Task objective: If a line in the entries includes "diamond", show that line.
______
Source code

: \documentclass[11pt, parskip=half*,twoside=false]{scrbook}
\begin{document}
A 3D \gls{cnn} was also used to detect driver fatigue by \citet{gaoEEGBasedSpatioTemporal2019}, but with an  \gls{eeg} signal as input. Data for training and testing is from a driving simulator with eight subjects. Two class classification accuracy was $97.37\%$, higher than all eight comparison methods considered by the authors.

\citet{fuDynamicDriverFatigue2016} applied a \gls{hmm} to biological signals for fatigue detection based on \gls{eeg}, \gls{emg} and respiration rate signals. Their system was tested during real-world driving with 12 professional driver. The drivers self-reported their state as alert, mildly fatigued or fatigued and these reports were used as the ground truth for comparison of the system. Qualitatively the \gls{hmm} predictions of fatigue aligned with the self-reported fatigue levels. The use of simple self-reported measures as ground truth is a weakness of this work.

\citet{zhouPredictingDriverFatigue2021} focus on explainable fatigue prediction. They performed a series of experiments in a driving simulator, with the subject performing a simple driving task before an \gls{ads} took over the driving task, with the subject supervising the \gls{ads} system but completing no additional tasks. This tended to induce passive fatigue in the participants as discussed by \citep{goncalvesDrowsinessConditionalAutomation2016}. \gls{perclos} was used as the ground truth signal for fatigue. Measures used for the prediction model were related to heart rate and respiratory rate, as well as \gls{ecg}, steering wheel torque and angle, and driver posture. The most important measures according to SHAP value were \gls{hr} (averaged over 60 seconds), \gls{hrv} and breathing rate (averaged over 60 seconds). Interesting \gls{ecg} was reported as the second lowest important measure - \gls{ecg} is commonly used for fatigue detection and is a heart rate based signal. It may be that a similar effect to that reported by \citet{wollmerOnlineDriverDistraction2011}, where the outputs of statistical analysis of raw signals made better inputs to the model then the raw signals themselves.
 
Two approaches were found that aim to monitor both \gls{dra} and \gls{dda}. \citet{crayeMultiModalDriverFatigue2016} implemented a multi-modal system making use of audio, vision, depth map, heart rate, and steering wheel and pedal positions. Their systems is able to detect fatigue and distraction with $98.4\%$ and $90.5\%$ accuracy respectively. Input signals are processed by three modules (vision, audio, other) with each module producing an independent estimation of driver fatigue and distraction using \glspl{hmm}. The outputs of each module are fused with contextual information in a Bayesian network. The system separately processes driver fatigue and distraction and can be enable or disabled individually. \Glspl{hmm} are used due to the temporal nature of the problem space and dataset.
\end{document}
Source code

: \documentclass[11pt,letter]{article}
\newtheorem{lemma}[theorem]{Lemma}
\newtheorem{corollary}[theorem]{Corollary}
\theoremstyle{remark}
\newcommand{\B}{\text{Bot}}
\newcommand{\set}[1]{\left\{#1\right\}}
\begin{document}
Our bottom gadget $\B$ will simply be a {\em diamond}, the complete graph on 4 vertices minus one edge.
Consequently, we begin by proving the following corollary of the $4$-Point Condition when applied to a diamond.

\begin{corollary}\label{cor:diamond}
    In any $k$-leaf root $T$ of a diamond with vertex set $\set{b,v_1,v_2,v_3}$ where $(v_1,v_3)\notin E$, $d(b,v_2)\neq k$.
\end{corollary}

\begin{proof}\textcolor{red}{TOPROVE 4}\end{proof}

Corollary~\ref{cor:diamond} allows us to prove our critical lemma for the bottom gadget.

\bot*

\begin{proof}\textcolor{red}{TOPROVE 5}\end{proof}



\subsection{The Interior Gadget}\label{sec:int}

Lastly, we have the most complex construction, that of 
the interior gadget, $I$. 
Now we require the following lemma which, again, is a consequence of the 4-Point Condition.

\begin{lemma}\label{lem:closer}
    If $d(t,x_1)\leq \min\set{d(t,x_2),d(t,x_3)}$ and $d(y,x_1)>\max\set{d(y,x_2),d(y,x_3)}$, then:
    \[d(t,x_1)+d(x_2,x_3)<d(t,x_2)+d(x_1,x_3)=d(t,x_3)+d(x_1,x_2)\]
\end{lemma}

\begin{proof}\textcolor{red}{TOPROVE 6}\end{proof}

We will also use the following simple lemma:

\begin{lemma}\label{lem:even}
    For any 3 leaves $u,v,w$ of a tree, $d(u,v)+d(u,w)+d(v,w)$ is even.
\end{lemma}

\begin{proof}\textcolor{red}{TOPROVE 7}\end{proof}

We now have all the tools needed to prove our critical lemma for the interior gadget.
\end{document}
______
Reply:
Our bottom gadget $\B$ will simply be a {\em diamond}, the complete graph on 4 vertices minus one edge.
Consequently, we begin by proving the following corollary of the $4$-Point Condition when applied to a diamond.
\begin{corollary}\label{cor:diamond}
    In any $k$-leaf root $T$ of a diamond with vertex set $\set{b,v_1,v_2,v_3}$ where $(v_1,v_3)\notin E$, $d(b,v_2)\neq k$.
Corollary~\ref{cor:diamond} allows us to prove our critical lemma for the bottom gadget.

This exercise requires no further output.